The case was settled for 15,000 and I am left with 10,000 after legal fees. This is a huge blessing considering my husband and I are in a lot of debt. I know $10,000 is not a great deal of money to the well heeled members of TAM, but it is a lot of money to us broke folk.  Even though it is my settlement, I will be sharing this windfall with my husband. He has been so generous to me financially over the years-my husband pays my college tuition and handles all the expenses. 

We are going to pay off some of our debts and buy some much needed furniture. I am taking my husband on a three day anniversary getaway next month. A friend of mine mentioned government bonds which sounds like a great idea. I am also going to save the rest for an emergency. 

What would you do with $10,000?


----------



## nandosbella (Jul 6, 2012)

im not a fan of bonds. Unless you really have the time to let them fully mature (30 years) then its not worth it. Plus you pay tax on the interest. but if you wanna wait ive seen some amazing bond redemptions. Once i cashed a $1000 bond from the 70s for around 5k
_Posted via Mobile Device_


----------



## nandosbella (Jul 6, 2012)

but to answer your question.... Id save half for a rainy day and the other half id blow on a ridiculous vacation.... Morocco, Japan, or Amsterdam. Anyway, enjoy your settlement! Woot woot!
_Posted via Mobile Device_


----------



## FirstYearDown (Sep 15, 2011)

I don't know very much about bonds at all. I need to research it.

I would take an amazing vacation, but we have too many bills to pay and furniture to buy.


----------



## YinPrincess (Jul 31, 2011)

I'd put a downpayment on a home or pay off debts. Accomplish small tasks like fixing my vehicles and moving into a better house. Congrats on the suit! Have fun, first and foremost!! 
_Posted via Mobile Device_


----------



## RandomDude (Dec 18, 2010)

First thing that I would do if I had $10,000? Well that's an easy answer...

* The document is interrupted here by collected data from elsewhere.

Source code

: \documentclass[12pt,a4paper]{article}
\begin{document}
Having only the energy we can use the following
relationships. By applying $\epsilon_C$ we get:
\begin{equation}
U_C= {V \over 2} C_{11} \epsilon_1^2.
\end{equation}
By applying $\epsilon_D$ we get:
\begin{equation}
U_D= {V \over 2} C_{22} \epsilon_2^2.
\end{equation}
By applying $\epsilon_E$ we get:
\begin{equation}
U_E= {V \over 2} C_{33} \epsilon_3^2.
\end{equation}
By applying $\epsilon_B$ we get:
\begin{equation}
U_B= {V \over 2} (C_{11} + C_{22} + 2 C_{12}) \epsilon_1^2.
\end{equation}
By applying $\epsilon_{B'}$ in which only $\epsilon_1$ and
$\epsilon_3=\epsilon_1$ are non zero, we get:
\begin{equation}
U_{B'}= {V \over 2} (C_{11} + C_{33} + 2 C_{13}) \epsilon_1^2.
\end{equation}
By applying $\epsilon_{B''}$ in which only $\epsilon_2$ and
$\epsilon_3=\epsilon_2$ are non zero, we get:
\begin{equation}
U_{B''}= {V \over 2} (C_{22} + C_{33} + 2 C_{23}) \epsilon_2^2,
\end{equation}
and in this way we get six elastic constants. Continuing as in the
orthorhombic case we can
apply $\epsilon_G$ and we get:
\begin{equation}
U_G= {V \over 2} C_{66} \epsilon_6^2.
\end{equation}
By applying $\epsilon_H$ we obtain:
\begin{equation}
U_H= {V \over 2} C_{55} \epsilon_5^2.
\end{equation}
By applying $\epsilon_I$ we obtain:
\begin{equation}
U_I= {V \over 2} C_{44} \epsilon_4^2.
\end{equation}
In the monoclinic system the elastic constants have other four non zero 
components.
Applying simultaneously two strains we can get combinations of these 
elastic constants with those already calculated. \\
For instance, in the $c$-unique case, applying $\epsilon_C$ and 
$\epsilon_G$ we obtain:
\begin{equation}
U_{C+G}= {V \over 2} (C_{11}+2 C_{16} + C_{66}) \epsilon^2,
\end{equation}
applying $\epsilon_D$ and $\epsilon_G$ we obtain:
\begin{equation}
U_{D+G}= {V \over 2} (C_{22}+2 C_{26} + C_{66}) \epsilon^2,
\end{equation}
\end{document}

I'll hide it from my wife!!!


----------



## Bobby5000 (Oct 19, 2011)

Try to eliminate some higher interest charge cards. Reduce the interest you are paying each month.


----------



## couple (Nov 6, 2010)

Keep $2000 for savings and pay off debt with the rest (with the caveat that I have no idea about your debt or savings levels).

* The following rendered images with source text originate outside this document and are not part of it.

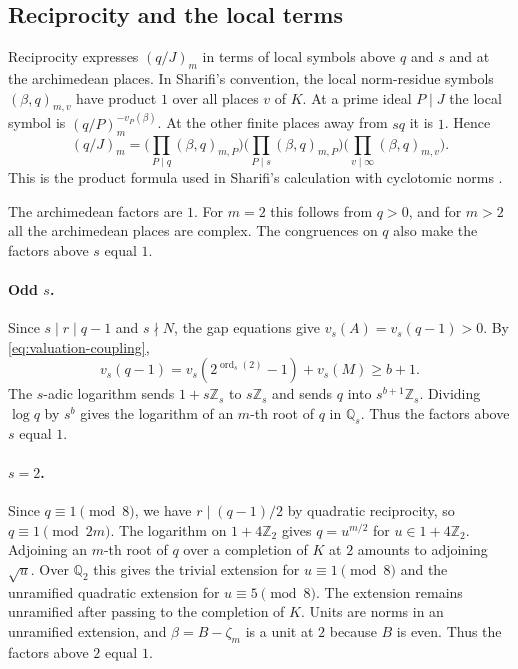 \documentclass[11pt]{article}
\begin{document}
\subsection{Reciprocity and the local terms}

Reciprocity expresses $(q/J)_m$ in terms of local symbols above
$q$ and $s$ and at the archimedean places.
In Sharifi's convention, the local norm-residue symbols
$(\beta,q)_{m,v}$ have product $1$ over all places $v$ of $K$.
At a prime ideal $P\mid J$ the local symbol is
$(q/P)_m^{-v_P(\beta)}$. At the other finite places away from
$sq$ it is $1$. Hence
\[
(q/J)_m =
\biggl(\prod_{P\mid q}(\beta,q)_{m,P}\biggr)
\biggl(\prod_{P\mid s}(\beta,q)_{m,P}\biggr)
\biggl(\prod_{v\mid\infty}(\beta,q)_{m,v}\biggr).
\]
This is the product formula used in Sharifi's calculation with
cyclotomic norms \cite[\S3, eq.~(5) and \S\S4,8]{SharifiCycl}.

The archimedean factors are $1$. For $m=2$ this follows from $q>0$,
and for $m>2$ all the archimedean places are complex. The
congruences on $q$ also make the factors above $s$ equal $1$.

\paragraph{Odd $s$.}
Since $s\mid r\mid q-1$ and $s\nmid N$, the gap equations give
$v_s(A)=v_s(q-1)>0$. By \eqref{eq:valuation-coupling},
\[
v_s(q-1)=v_s(2^{\operatorname{ord}_s(2)}-1)+v_s(M)
  \ge b+1.
\]
The $s$-adic logarithm sends $1+s\mathbb Z_s$ to $s\mathbb Z_s$
and sends $q$ into $s^{b+1}\mathbb Z_s$. Dividing $\log q$ by
$s^b$ gives the logarithm of an $m$-th root of $q$ in $\mathbb Q_s$.
Thus the factors above $s$ equal $1$.

\paragraph{$s=2$.}
Since $q\equiv1\pmod8$, we have $r\mid(q-1)/2$ by quadratic
reciprocity, so $q\equiv1\pmod{2m}$. The logarithm on
$1+4\mathbb Z_2$ gives $q=u^{m/2}$ for $u\in1+4\mathbb Z_2$.
Adjoining an $m$-th root of $q$ over a completion of $K$ at $2$
amounts to adjoining $\sqrt u$. Over $\mathbb Q_2$ this gives
the trivial extension for $u\equiv1\pmod8$ and the unramified
quadratic extension for $u\equiv5\pmod8$. The extension remains
unramified after passing to the completion of $K$. Units are
norms in an unramified extension, and $\beta=B-\zeta_m$ is a unit
at $2$ because $B$ is even. Thus the factors above $2$ equal $1$.
\end{document}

I don't know what country you are from so it's hard to answer the question on bonds vs other forms of savings (e.g. how are bonds taxed where you are from and what other savings programs are available that might have favorable tax treatment).


----------



## Caribbean Man (Jun 3, 2012)

You live in Canada?

Then this is my two cents worth..
Many years ago,I invested $2000.00 in the Royal Bank of Canada. [ RBC]

Today my shares are worth much more.
Before the end of this year, I am going to invest a huge amount again,and leave it for the long run.[ 10 yrs ]

I used to dabble in stock markets and so forth, but I lost some money due to the 2008 meltdown. Markets have not fully recovered yet.[at least not in our country] No sense risking anything there unless you are an expert.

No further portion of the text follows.